* Problem to work on
Every line in the data below that includes "generator" belongs in the answer, copied as it stands.

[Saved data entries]

-.-.-

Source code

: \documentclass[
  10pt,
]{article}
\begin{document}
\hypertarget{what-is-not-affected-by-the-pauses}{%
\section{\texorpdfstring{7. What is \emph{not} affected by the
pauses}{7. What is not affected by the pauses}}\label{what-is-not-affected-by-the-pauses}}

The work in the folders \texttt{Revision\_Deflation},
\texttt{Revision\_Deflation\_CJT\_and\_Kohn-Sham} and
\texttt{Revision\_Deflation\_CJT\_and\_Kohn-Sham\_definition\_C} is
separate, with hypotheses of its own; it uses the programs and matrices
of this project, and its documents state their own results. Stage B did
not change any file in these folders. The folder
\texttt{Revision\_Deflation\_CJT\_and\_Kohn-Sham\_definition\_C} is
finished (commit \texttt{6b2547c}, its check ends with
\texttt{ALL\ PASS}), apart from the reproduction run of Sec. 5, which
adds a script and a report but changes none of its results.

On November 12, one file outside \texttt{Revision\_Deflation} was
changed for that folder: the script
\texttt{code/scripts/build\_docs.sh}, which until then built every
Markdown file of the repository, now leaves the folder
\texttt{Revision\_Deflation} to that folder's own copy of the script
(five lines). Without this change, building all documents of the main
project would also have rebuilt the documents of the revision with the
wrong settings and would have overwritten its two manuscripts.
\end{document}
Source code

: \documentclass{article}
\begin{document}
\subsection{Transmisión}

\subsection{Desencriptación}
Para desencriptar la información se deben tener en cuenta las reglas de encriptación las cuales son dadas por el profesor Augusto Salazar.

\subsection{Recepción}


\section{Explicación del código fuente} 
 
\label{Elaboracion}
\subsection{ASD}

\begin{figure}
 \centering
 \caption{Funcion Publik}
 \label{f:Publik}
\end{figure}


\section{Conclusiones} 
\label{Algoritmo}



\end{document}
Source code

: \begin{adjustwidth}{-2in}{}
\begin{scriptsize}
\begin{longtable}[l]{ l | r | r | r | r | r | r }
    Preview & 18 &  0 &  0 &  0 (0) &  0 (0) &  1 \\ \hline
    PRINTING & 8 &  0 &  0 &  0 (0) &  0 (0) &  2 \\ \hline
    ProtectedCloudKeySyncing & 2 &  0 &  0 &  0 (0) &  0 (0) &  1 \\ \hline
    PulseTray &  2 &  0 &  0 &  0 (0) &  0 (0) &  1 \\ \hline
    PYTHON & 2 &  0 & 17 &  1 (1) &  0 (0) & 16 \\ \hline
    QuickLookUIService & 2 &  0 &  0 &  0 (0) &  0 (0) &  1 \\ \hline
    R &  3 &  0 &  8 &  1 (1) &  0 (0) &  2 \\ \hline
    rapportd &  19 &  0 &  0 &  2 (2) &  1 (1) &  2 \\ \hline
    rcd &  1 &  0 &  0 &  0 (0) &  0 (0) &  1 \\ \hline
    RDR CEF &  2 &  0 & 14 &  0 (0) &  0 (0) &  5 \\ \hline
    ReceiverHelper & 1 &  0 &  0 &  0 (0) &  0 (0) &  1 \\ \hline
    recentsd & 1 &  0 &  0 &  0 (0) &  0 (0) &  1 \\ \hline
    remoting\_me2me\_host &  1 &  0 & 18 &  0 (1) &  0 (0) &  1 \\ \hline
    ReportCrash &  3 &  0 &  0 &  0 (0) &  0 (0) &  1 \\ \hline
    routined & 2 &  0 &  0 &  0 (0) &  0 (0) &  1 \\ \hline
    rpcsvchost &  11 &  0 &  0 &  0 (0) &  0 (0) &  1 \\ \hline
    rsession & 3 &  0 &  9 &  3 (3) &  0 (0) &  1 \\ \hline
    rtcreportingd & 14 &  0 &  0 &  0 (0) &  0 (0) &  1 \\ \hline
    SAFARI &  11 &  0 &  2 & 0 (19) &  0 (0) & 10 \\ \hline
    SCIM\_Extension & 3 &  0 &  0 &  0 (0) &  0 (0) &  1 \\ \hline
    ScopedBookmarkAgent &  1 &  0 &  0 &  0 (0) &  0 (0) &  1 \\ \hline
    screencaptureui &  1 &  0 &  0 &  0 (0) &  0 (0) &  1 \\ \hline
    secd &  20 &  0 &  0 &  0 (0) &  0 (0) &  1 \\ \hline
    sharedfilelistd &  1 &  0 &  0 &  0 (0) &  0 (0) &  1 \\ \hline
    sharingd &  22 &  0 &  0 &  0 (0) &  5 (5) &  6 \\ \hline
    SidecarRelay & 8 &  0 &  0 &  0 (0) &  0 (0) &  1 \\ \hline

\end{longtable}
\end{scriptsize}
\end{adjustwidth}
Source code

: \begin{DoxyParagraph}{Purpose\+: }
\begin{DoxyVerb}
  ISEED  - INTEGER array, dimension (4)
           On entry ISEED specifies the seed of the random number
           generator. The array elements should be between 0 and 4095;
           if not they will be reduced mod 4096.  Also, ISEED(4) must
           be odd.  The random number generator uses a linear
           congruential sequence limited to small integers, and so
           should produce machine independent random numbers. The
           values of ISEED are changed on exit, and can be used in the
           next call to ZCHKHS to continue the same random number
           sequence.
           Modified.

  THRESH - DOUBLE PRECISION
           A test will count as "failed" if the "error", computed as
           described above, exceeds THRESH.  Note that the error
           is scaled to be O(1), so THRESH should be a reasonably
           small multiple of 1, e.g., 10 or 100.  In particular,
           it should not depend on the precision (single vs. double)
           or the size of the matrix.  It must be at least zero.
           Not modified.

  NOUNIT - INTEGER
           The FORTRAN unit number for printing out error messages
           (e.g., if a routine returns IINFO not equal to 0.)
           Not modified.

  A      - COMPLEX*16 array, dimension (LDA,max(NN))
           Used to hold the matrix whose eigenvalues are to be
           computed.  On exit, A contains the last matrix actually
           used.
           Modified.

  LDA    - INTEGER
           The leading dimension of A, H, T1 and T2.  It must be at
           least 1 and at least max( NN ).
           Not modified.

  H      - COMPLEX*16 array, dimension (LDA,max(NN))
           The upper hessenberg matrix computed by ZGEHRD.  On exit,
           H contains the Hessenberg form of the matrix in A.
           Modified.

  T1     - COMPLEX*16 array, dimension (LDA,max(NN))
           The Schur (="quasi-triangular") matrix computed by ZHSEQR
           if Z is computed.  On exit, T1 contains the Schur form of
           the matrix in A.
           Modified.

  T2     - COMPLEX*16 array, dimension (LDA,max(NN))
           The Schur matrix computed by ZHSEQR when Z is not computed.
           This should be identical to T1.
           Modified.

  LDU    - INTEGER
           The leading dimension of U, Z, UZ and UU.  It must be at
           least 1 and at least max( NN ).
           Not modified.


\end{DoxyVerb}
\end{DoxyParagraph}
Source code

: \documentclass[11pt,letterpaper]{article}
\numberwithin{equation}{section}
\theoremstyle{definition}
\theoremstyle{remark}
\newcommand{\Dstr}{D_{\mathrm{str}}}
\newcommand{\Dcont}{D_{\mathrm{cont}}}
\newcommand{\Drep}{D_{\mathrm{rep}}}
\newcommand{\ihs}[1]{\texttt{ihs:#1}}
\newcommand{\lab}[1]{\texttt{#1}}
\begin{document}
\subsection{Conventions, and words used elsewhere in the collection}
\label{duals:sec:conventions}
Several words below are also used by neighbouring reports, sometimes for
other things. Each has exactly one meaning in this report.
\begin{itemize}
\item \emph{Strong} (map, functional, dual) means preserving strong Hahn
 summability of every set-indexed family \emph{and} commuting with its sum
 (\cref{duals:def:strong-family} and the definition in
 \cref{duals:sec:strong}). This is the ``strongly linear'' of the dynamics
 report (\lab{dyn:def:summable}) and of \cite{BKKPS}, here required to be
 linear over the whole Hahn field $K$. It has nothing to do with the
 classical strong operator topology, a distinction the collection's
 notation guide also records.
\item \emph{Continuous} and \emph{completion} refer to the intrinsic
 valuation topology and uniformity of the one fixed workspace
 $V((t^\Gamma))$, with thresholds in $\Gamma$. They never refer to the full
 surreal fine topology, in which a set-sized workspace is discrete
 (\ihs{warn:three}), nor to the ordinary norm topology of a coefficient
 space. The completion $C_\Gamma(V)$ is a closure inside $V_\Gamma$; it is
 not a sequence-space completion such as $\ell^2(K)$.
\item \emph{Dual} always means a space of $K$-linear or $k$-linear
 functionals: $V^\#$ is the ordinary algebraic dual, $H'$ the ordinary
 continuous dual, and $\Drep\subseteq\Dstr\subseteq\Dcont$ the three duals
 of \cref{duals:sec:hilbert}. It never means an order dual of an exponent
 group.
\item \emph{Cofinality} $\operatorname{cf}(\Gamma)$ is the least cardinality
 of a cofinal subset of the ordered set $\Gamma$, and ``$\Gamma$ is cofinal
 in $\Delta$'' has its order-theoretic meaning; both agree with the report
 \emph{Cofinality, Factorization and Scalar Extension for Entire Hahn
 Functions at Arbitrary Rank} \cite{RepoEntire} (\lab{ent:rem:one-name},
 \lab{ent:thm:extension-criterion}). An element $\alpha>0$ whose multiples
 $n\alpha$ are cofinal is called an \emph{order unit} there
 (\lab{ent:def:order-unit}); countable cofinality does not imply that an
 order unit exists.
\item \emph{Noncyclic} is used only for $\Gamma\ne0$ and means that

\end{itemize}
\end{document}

-.-.-

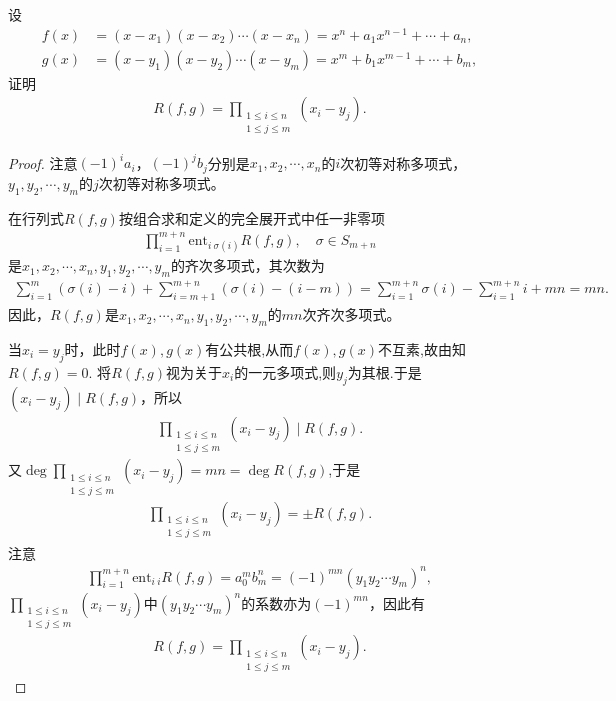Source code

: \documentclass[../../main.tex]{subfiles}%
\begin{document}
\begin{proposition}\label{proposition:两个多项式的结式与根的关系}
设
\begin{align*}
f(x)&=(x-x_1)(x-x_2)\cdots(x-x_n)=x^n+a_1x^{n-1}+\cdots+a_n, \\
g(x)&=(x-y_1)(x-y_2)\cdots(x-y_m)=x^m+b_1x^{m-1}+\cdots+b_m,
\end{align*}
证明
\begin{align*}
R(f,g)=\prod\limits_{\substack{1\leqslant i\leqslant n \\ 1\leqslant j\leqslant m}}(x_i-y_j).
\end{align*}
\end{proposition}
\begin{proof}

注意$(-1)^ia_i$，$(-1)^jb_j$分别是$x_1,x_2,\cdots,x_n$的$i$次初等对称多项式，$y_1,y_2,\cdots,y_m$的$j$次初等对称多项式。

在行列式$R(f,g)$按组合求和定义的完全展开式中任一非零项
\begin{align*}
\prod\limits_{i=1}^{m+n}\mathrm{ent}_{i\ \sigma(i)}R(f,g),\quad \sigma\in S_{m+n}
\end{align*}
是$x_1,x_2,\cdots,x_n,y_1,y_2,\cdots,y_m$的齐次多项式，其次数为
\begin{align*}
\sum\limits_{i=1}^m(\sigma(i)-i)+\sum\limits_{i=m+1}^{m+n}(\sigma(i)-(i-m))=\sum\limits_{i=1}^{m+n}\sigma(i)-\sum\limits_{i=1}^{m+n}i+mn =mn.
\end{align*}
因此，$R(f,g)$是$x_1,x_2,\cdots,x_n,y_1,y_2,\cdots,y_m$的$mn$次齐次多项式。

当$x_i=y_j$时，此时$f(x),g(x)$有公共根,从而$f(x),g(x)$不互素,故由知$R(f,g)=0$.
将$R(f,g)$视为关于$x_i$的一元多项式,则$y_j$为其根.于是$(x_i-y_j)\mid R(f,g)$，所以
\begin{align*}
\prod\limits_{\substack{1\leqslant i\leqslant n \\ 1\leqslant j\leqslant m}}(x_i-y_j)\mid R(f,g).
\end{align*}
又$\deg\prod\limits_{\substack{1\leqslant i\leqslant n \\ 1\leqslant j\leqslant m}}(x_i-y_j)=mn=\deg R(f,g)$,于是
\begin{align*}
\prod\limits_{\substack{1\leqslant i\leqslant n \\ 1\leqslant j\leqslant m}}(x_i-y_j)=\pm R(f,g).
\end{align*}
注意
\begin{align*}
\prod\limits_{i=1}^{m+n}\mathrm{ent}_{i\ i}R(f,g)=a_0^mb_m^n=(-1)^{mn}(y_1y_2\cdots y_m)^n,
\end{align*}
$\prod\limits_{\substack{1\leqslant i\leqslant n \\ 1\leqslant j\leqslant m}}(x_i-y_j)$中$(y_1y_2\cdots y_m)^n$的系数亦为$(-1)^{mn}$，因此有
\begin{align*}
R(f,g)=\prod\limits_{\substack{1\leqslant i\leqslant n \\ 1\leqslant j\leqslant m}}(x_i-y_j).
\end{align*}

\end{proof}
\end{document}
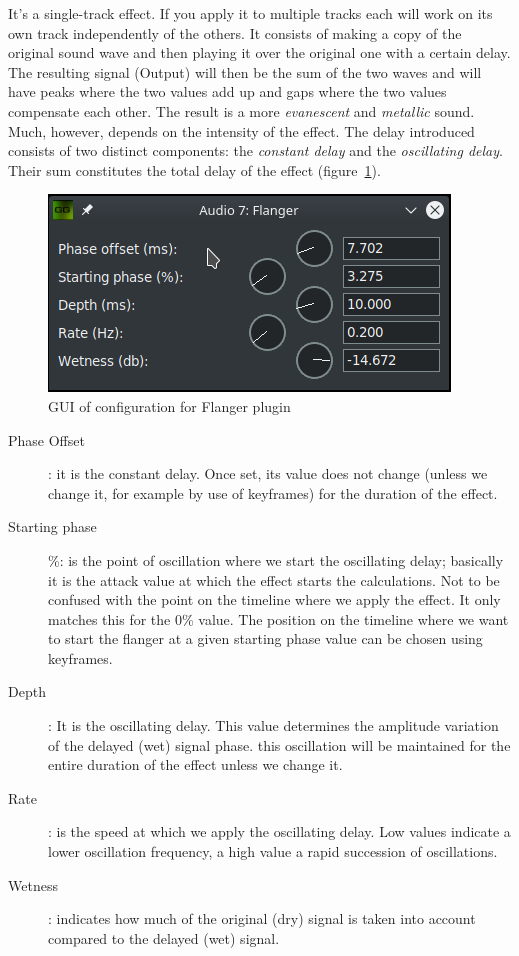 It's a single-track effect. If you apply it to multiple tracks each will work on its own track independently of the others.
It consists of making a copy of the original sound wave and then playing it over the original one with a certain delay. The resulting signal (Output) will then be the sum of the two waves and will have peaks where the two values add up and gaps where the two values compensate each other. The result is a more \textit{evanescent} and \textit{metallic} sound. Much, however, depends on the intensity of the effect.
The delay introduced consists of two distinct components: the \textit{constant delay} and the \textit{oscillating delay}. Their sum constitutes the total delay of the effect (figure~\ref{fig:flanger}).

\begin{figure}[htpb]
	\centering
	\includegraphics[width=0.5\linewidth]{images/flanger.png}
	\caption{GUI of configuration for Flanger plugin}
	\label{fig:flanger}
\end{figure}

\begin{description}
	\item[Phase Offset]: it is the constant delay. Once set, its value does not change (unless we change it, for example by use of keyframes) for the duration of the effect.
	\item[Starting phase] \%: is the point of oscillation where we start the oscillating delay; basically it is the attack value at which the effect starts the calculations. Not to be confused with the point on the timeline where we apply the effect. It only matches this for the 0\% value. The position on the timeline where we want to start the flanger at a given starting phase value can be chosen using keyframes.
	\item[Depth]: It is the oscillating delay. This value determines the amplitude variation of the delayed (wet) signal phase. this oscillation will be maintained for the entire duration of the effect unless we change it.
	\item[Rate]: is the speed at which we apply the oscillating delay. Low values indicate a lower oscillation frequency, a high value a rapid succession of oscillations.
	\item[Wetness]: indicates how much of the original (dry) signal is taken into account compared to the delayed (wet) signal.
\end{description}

-.-.-

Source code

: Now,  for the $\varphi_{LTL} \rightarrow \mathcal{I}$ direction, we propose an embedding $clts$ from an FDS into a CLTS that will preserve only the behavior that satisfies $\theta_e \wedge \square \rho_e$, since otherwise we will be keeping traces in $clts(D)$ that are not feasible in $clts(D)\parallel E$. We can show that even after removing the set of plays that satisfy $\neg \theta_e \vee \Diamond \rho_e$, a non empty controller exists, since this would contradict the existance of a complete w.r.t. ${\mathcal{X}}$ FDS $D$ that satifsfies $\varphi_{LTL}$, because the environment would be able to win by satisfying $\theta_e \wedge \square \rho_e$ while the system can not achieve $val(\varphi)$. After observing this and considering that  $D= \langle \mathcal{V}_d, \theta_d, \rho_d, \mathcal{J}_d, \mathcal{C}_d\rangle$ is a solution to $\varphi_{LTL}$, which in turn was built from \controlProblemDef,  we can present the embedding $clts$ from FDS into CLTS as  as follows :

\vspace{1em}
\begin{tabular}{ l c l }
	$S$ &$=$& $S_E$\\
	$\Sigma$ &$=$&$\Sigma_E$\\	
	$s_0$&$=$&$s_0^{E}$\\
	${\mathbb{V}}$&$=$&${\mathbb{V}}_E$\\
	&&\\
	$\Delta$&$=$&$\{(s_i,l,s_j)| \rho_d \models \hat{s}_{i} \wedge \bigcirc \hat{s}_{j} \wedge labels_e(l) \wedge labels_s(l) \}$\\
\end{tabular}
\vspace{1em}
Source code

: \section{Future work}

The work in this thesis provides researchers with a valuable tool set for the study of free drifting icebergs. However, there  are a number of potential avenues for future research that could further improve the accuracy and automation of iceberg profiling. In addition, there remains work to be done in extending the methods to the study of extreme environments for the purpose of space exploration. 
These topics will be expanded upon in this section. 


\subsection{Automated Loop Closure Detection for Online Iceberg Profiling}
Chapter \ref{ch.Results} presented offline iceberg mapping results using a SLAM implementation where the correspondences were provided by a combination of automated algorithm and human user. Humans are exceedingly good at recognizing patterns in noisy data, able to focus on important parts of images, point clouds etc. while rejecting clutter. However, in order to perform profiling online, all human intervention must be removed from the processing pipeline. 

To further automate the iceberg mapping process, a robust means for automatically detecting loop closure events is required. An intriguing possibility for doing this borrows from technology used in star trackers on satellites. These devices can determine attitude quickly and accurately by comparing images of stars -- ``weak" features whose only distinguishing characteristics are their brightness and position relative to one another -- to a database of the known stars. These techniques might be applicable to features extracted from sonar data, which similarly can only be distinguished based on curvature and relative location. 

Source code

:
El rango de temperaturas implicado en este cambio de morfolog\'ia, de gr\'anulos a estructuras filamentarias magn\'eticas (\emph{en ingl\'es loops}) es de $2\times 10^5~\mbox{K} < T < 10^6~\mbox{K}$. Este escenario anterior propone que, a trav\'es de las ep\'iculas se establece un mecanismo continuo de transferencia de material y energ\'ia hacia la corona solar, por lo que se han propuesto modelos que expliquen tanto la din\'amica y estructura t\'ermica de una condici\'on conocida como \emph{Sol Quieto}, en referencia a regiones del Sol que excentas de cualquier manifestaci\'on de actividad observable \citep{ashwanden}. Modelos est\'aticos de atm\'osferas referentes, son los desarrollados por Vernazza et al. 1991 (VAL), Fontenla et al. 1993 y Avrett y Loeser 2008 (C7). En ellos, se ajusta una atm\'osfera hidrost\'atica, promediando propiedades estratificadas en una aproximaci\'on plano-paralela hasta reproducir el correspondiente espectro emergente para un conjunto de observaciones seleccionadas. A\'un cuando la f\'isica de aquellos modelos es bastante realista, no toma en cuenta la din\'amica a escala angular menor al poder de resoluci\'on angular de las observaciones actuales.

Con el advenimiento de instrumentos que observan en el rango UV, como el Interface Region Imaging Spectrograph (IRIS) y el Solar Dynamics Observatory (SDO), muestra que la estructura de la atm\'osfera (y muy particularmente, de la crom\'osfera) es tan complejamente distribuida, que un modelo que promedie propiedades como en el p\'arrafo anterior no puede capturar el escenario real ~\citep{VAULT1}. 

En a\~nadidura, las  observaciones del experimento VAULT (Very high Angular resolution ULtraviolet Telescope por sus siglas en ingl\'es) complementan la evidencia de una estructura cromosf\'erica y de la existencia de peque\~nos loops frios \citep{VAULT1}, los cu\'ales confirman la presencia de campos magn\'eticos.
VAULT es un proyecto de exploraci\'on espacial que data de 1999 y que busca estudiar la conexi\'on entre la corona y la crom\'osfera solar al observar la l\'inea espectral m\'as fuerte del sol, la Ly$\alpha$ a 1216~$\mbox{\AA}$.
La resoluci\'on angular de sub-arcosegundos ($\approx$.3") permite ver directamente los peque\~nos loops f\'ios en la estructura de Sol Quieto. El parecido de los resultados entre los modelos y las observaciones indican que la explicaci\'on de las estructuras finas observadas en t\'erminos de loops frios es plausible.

-.-.-

* Output of the exercise
           generator. The array elements should be between 0 and 4095;
           be odd.  The random number generator uses a linear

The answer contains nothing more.